Work required: Find the word "contenu" below. Copy each line that has it.

■ ■ ■ ■

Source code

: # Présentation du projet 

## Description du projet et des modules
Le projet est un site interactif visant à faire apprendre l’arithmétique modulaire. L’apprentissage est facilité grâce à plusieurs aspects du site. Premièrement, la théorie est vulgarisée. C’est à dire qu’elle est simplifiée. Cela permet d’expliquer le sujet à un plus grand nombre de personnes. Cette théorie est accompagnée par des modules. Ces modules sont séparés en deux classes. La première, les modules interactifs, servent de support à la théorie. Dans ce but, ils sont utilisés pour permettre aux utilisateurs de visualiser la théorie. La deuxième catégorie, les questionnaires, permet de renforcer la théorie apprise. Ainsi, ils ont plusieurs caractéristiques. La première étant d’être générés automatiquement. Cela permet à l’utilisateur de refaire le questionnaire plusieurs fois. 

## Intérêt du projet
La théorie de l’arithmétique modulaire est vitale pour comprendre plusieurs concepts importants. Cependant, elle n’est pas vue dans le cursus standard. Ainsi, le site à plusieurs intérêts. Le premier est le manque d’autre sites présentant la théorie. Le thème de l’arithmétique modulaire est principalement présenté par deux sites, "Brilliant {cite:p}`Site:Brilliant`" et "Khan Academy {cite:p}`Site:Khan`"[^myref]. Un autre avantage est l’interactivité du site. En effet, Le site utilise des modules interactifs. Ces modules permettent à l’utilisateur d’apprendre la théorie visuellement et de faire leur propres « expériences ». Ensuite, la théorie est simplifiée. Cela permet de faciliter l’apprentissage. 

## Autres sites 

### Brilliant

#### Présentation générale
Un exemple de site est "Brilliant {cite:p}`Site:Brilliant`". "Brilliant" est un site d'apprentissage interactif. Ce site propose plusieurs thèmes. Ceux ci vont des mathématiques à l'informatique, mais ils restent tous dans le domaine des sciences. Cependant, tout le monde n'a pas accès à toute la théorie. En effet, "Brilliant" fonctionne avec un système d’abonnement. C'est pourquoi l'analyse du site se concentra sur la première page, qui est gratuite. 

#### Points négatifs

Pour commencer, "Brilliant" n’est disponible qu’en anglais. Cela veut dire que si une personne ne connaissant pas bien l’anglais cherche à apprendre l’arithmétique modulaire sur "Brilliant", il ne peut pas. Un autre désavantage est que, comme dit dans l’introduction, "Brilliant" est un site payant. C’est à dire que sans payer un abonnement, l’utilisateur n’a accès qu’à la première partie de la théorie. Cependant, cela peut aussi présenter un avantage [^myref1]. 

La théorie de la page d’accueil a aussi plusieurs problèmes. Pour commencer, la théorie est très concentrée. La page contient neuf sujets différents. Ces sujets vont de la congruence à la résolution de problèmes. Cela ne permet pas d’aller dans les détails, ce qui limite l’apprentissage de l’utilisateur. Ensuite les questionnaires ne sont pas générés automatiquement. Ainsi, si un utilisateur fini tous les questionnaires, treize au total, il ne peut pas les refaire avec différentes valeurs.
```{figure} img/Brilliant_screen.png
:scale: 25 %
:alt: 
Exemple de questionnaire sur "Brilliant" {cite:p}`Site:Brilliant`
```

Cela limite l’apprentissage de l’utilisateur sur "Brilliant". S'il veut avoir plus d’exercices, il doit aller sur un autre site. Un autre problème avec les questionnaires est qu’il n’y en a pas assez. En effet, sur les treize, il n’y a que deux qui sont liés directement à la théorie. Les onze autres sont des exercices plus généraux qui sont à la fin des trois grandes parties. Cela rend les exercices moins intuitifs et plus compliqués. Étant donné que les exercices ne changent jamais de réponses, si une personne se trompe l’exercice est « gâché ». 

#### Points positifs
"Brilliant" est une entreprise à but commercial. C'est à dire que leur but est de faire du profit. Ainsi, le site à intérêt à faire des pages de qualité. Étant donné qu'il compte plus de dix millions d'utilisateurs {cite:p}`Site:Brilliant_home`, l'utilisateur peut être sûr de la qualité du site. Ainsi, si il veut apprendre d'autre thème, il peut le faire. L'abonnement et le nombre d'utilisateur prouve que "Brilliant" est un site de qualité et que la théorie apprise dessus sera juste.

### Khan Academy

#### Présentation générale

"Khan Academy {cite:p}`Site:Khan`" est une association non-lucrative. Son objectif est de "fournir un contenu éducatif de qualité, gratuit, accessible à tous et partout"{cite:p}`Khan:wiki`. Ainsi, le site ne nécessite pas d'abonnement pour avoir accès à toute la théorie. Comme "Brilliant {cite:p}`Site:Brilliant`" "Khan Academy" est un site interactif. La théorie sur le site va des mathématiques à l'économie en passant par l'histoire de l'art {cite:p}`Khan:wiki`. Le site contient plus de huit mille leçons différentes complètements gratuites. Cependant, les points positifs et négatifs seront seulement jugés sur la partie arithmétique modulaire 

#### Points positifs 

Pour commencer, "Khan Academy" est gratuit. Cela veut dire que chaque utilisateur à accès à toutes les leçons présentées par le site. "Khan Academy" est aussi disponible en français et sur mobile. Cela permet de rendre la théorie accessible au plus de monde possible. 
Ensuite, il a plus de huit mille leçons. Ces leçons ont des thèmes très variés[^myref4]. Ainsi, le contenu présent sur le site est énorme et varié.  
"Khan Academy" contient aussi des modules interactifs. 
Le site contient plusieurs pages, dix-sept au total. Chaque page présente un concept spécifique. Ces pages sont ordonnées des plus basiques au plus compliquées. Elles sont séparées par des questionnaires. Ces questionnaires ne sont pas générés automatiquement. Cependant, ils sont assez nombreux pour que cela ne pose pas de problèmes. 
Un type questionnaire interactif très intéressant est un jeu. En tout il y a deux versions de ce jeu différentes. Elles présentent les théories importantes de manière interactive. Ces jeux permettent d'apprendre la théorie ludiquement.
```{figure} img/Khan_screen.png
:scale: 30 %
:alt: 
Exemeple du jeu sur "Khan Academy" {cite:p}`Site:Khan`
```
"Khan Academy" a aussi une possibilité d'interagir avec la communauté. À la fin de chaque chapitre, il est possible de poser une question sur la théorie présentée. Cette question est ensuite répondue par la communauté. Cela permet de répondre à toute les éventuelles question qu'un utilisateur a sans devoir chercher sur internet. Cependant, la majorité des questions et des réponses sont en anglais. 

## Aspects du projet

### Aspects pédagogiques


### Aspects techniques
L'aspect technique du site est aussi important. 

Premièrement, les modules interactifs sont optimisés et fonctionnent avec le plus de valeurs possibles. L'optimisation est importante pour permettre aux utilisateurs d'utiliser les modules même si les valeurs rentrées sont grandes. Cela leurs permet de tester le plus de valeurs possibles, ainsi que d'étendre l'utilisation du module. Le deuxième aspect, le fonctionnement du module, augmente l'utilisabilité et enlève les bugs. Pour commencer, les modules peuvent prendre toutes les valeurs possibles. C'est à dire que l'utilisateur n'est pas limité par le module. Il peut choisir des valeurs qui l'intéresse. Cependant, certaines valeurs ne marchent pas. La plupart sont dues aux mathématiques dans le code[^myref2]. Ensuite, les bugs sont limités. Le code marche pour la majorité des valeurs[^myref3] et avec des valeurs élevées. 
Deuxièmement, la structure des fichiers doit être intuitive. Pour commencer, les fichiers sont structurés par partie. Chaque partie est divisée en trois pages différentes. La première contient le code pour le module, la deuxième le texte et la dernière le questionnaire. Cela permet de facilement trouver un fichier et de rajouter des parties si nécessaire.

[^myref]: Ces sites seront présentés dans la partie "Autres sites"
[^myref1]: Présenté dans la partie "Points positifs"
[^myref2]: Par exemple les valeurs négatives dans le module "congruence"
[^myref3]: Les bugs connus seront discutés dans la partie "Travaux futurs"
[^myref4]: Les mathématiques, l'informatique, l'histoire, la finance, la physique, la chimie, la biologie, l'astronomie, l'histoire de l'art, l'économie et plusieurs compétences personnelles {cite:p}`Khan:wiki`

■ ■ ■ ■

Your response:
"Khan Academy {cite:p}`Site:Khan`" est une association non-lucrative. Son objectif est de "fournir un contenu éducatif de qualité, gratuit, accessible à tous et partout"{cite:p}`Khan:wiki`. Ainsi, le site ne nécessite pas d'abonnement pour avoir accès à toute la théorie. Comme "Brilliant {cite:p}`Site:Brilliant`" "Khan Academy" est un site interactif. La théorie sur le site va des mathématiques à l'économie en passant par l'histoire de l'art {cite:p}`Khan:wiki`. Le site contient plus de huit mille leçons différentes complètements gratuites. Cependant, les points positifs et négatifs seront seulement jugés sur la partie arithmétique modulaire 
Ensuite, il a plus de huit mille leçons. Ces leçons ont des thèmes très variés[^myref4]. Ainsi, le contenu présent sur le site est énorme et varié.  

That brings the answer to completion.